Der in Poona lebende deutsche Journalist Rainer Hörig stellte die von den Hindu-Nationalisten oft propagierte Einheit aller Hindus in Frage. Insbesondere die Mitglieder unterer Kasten und die Anhänger von ländlichen „Grenzreligionen“ würden zwar mitunter geschickt vereinnahmt, doch würden ihre Forderungen von den Hindu-Nationalisten nicht wirklich berücksichtigt. Die Radikalisierung innerhalb der indischen Mittelschicht, die sich analog zu den Hindus auch bei den Muslimen beobachten ließe, sei auch auf die durch die Globalisierung verstärkte Identitätssuche der jungen Generationen zurückzuführen. Hin- und hergerissen zwischen Videoclips und Tempelritualen entschieden sich viele für die vermeintlich traditionsbewahrenden Hindu-Nationalisten. Dabei verkehrten diese wesentliche Grundzüge des Hinduismus ins Gegenteil: Die althergebrachte Offenheit und Toleranz gegenüber anderen Religionen werde von den Hindu-Nationalisten als Schwäche angesehen, daher propagierten sie einen „starken, militanten Hinduismus“.
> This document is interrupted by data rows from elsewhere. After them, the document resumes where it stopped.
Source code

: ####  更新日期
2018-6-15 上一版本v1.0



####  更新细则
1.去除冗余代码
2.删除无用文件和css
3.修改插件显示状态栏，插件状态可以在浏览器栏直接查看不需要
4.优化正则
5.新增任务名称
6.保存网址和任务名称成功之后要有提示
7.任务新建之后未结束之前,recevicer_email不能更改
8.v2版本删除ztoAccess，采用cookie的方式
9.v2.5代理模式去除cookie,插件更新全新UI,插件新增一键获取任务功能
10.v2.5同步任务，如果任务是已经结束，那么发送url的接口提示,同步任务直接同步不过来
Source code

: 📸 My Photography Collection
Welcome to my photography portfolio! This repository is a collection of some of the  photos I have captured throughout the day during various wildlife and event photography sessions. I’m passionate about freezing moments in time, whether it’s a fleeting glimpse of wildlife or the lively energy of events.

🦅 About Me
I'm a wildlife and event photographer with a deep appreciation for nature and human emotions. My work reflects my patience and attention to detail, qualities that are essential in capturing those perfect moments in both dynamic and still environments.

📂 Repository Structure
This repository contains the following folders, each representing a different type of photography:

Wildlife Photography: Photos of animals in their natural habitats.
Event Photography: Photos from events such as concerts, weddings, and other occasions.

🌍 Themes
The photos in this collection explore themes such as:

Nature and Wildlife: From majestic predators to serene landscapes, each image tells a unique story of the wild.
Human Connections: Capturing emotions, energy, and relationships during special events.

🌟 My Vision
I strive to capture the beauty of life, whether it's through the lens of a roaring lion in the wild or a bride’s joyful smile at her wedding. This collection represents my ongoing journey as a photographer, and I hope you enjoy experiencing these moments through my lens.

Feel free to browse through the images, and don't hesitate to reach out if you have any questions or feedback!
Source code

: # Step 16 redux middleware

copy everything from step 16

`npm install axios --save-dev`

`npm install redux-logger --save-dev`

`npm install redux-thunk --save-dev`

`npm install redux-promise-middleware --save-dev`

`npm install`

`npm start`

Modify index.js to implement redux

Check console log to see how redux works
Der Hindu-Nationalismus dürfe daher nicht mit dem Hinduismus gleichgesetzt werden, betonte die FES-Mitarbeiterin in Delhi Damyanty Sridharan. Sie verwahrte sich gegen eine Spaltung der indischen Gesellschaft in Muslime und Hindus und betonte vielmehr deren Gemeinsamkeiten: So hätten beispielsweise Muslime im südindischen Kerala weit mehr mit ihren hinduistischen Nachbarn gemein als mit den Muslimen in Pakistan. Sie forderte ein Bündnis von zivilgesellschaftlichen Kräften mit säkularen demokratischen Parteien und den Medien, um sich gemeinsam der Gefahr des Hindu-Nationalismus zu stellen.
Gegen ein Verbot extremistischer Gruppierungen sprach sich die Frauenrechtlerin Sonal Shukla aus. Vielmehr solle man in der Öffentlichkeit die „guten Elemente und die Offenheit des Hinduismus“ betonen, ergänzte sie. So könne man zeigen, dass die Hindu-Nationalisten die Religion lediglich für ihre Ziele instrumentalisierten. Trotz der unterschiedlichen Auffassungen der Expertinnen und Experten brachte der Journalist D’Souza deren Meinungen auf einen Nenner, als er zu Bedenken gab, dass der Schlüssel zum friedlichen Zusammenleben im Respekt der verschiedenen Gruppen untereinander liege.
In den anschließenden Workshops wurde die Bandbreite der Positionen zum Thema deutlich: Die einen hielten die Bewegung der Hindu-Nationalisten für ein normales Phänomen im politisch-gesellschaftlichen Spektrum Indiens, bei dem lediglich einzelne Auswüchse besorgniserregend seien, andere sprachen von „Hindu-Faschismus“ und bemühten Vergleiche mit dem Nationalsozialismus. Die unterschiedlichen Auffassungen und das weit gefächerte Meinungsspektrum weisen auf die Brisanz des Themas und verstärkten Diskussionsbedarf hin.